▶ _Instructions for the task_: State how many lines of the entries hold the string "tmnhs", and nothing more.

[Saved data entries]
——————————

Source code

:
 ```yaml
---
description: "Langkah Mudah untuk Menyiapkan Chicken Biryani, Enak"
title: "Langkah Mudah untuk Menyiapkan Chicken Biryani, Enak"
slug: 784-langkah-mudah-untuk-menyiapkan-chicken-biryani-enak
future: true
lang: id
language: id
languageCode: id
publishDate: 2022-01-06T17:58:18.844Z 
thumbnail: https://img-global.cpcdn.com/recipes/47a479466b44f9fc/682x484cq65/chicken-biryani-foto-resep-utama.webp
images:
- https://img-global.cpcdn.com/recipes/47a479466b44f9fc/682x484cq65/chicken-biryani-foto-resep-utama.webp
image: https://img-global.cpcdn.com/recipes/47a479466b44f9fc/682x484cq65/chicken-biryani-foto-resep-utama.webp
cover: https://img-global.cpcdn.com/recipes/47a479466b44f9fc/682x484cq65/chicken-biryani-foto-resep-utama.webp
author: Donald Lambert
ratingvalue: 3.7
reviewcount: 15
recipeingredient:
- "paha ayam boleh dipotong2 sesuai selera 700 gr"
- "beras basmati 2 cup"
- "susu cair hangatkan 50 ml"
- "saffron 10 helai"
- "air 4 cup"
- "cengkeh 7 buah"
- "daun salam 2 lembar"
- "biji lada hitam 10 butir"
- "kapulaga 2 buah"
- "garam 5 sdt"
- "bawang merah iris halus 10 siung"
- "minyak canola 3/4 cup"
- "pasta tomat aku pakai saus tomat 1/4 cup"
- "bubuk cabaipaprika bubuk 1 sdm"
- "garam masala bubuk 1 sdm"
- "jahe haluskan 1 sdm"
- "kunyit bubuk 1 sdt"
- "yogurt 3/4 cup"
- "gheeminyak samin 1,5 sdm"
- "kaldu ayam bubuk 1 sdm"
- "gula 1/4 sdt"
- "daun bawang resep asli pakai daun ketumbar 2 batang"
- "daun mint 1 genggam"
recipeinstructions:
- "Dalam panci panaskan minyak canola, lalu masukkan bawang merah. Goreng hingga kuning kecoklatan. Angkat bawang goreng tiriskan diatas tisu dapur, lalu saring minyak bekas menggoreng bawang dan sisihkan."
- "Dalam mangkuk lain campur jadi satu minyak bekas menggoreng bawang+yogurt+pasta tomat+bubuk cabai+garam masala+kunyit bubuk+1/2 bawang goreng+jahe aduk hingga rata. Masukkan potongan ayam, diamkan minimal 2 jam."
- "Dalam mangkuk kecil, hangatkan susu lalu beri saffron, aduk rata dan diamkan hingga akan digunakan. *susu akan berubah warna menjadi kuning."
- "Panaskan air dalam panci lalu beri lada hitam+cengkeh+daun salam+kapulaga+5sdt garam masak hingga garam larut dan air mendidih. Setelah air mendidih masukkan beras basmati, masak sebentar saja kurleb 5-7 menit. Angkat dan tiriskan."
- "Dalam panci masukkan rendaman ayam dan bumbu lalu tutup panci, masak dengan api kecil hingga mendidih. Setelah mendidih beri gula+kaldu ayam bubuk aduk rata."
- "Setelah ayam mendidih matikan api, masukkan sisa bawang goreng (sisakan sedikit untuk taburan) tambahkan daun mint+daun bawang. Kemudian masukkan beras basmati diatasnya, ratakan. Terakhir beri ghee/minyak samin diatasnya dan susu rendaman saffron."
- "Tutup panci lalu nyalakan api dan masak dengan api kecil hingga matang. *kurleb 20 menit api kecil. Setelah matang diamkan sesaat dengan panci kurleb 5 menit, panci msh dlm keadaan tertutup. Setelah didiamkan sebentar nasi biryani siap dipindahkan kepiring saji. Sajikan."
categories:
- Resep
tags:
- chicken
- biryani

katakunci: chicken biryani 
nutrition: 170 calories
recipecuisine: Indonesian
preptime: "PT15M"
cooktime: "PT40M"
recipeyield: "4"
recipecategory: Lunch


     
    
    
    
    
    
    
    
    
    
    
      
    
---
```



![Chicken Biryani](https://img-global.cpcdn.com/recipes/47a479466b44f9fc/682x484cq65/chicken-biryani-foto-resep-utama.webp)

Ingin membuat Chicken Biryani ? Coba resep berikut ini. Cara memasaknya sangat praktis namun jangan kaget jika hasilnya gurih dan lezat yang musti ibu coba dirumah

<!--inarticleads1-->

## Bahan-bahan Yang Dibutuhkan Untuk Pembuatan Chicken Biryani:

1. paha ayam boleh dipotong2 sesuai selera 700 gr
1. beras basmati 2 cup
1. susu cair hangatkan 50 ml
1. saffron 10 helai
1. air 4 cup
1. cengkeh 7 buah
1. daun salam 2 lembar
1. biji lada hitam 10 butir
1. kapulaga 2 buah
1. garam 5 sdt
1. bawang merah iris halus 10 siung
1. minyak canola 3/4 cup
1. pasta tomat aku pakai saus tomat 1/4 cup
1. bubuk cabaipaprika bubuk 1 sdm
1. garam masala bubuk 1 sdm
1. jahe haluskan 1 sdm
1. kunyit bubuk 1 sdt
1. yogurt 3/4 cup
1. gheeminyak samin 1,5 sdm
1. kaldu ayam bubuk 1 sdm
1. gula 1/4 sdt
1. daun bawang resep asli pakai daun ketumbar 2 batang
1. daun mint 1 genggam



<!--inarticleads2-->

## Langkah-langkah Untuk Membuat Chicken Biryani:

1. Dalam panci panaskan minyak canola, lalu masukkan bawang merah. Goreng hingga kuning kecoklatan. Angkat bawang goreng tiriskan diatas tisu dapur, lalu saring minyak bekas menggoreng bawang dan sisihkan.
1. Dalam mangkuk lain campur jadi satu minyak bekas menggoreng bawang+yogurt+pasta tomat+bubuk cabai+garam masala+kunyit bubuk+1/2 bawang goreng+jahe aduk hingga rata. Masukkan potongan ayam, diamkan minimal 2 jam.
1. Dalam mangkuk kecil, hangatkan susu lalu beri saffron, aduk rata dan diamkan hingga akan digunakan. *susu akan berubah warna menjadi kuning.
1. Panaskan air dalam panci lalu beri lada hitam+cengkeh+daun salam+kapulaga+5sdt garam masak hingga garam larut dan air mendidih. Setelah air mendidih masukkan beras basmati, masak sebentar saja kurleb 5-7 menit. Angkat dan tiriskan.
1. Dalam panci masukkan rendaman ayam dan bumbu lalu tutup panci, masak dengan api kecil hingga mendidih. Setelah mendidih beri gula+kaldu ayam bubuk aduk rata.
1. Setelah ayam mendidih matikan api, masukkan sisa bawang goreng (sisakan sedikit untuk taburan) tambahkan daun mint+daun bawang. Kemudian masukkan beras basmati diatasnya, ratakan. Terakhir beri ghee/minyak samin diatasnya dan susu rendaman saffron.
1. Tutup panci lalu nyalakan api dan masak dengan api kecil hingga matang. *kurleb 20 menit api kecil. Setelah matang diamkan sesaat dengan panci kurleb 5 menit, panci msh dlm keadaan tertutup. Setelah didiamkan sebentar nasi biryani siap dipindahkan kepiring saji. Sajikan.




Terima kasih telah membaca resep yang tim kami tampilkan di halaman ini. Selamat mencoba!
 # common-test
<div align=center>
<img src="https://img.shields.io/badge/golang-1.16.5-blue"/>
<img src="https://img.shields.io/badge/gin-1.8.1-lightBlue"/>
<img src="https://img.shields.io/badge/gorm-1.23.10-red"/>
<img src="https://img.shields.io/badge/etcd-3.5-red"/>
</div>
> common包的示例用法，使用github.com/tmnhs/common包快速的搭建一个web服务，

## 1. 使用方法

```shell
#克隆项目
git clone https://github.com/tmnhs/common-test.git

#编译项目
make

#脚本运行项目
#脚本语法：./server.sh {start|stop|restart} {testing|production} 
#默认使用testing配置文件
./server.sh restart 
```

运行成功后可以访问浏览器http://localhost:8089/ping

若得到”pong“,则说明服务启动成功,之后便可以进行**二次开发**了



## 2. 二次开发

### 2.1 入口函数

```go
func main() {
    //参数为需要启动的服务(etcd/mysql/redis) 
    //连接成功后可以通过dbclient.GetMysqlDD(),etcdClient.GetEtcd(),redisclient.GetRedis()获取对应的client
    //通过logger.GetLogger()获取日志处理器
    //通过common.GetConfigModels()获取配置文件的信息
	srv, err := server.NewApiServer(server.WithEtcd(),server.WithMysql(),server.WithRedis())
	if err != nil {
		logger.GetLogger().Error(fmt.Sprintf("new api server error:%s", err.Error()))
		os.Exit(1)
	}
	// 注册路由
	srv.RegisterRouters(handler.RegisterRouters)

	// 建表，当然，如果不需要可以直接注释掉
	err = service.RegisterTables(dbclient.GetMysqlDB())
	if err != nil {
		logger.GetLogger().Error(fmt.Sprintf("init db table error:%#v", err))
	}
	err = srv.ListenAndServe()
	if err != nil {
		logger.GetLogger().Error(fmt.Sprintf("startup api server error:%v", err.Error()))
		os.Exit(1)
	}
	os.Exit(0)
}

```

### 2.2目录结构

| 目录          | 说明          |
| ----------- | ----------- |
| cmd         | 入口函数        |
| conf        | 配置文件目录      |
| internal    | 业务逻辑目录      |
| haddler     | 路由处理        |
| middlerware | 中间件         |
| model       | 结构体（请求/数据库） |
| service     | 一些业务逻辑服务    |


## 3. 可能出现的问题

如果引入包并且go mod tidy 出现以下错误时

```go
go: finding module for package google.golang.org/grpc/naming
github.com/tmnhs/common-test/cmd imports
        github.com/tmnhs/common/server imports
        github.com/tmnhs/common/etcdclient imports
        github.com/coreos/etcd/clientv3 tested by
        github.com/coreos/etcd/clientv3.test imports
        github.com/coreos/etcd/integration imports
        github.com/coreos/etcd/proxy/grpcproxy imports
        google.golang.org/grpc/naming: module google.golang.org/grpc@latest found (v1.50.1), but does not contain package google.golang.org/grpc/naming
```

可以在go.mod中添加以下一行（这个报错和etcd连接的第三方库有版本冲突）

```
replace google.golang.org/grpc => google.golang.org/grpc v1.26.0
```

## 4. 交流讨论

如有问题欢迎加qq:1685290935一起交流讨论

——————————

▶ _Expected output_: 5